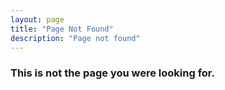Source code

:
 ```yaml
---
layout: page
title: "Page Not Found"
description: "Page not found"
---  
```


### This is not the page you were looking for.

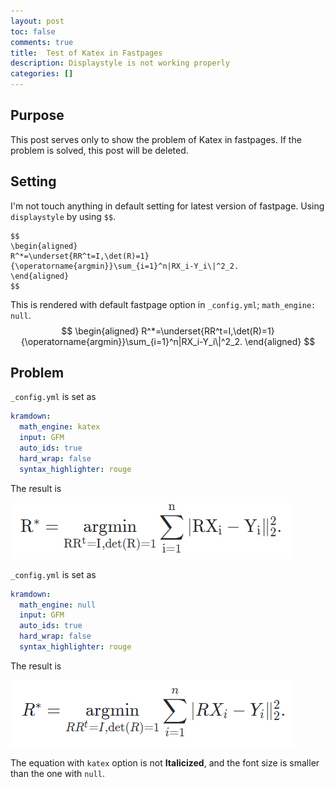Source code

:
 ```yaml
---
layout: post
toc: false
comments: true
title:  Test of Katex in Fastpages
description: Displaystyle is not working properly 
categories: []
---
```


## Purpose 

This post serves only to show the problem of Katex in fastpages. If the problem is solved, this post will be deleted. 

## Setting 

I'm not touch anything in default setting for latest version of fastpage. Using `displaystyle` by using `$$`. 

```
$$
\begin{aligned}
R^*=\underset{RR^t=I,\det(R)=1}{\operatorname{argmin}}\sum_{i=1}^n|RX_i-Y_i\|^2_2.
\end{aligned}
$$
```

This is rendered with default fastpage option in `_config.yml`; `math_engine: null`.
$$
\begin{aligned}
R^*=\underset{RR^t=I,\det(R)=1}{\operatorname{argmin}}\sum_{i=1}^n|RX_i-Y_i\|^2_2.
\end{aligned}
$$

## Problem 

`_config.yml` is set as

```yml
kramdown:
  math_engine: katex
  input: GFM
  auto_ids: true
  hard_wrap: false
  syntax_highlighter: rouge
```

The result is 

![](https://github.com/anarinsk/lostineconomics-v2-1/blob/master/images/etc/with_katex.png?raw=true)

`_config.yml` is set as

```yml
kramdown:
  math_engine: null
  input: GFM
  auto_ids: true
  hard_wrap: false
  syntax_highlighter: rouge
```

The result is 


![](https://github.com/anarinsk/lostineconomics-v2-1/blob/master/images/etc/with_mathjax.png?raw=true)

The equation with `katex` option is not **Italicized**, and the font size is smaller than the one with `null`. 

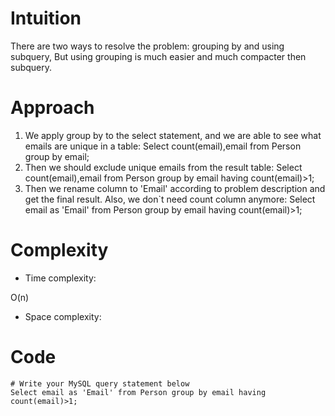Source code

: # Intuition
<!-- Describe your first thoughts on how to solve this problem. -->
There are two ways to resolve the problem: grouping by and using subquery, But using grouping is much easier and much compacter then subquery.
# Approach
<!-- Describe your approach to solving the problem. -->
1) We apply group by to the select statement, and we are able to see what emails are unique in a table:
   Select count(email),email  from Person group by email;
2) Then we should exclude unique emails from the result table:
   Select count(email),email  from Person group by email having count(email)>1;
3) Then we rename column to 'Email' according to problem description and get the final result. Also, we don`t need count column anymore:
   Select email as 'Email' from Person group by email having count(email)>1;
# Complexity
- Time complexity:
<!-- Add your time complexity here, e.g. $$O(n)$$ -->
O(n)
- Space complexity:
<!-- Add your space complexity here, e.g. $$O(n)$$ -->

# Code
```
# Write your MySQL query statement below
Select email as 'Email' from Person group by email having count(email)>1;
```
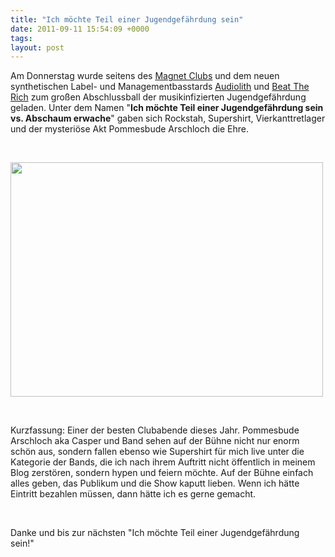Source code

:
 ```yaml
---
title: "Ich möchte Teil einer Jugendgefährdung sein"
date: 2011-09-11 15:54:09 +0000
tags: 
layout: post
---
```

<p>
	Am Donnerstag wurde seitens des <a href="http://www.magnet-club.de/">Magnet Clubs</a> und dem neuen synthetischen Label- und Managementbasstards&nbsp;<a href="http://www.audiolith.net/">Audiolith</a> und <a href="http://www.beattherich.de/">Beat The Rich</a> zum großen Abschlussball der musikinfizierten Jugendgefährdung geladen. Unter dem Namen &quot;<strong>Ich möchte Teil einer Jugendgefährdung sein vs. Abschaum erwache</strong>&quot; gaben sich Rockstah, Supershirt, Vierkanttretlager und der mysteriöse Akt Pommesbude Arschloch die Ehre.&nbsp;</p>
<p>
	&nbsp;</p>
<p>
	<img alt="" height="375" src="/files/cas2.jpg" width="500" /></p>
<p>
	&nbsp;</p>
<p>
	Kurzfassung: Einer der besten Clubabende dieses Jahr. Pommesbude Arschloch aka Casper und Band sehen auf der Bühne nicht nur enorm schön aus, sondern fallen ebenso wie Supershirt für mich live unter die Kategorie der Bands, die ich nach ihrem Auftritt nicht öffentlich in meinem Blog zerstören, sondern hypen und feiern möchte. Auf der Bühne einfach alles geben, das Publikum und die Show kaputt lieben. Wenn ich hätte Eintritt bezahlen müssen, dann hätte ich es gerne gemacht.&nbsp;</p>
<p>
	&nbsp;</p>
<p>
	Danke und bis zur nächsten &quot;Ich möchte Teil einer Jugendgefährdung sein!&quot;</p>

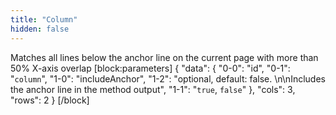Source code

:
 ```yaml
---
title: "Column"
hidden: false
---
```

Matches all lines below the anchor line on the current page with more than 50% X-axis overlap
[block:parameters]
{
  "data": {
    "0-0": "id",
    "0-1": "`column`",
    "1-0": "includeAnchor",
    "1-2": "optional, default: false. \n\nIncludes the anchor line in the method output",
    "1-1": "`true`, `false`"
  },
  "cols": 3,
  "rows": 2
}
[/block]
· · · · · · ·
** WORK TASK **
Throughout the material above, find lines holding the word "master", then copy them.

** EXERCISE ANSWER **
![](https://github.com/anarinsk/lostineconomics-v2-1/blob/master/images/etc/with_katex.png?raw=true)
![](https://github.com/anarinsk/lostineconomics-v2-1/blob/master/images/etc/with_mathjax.png?raw=true)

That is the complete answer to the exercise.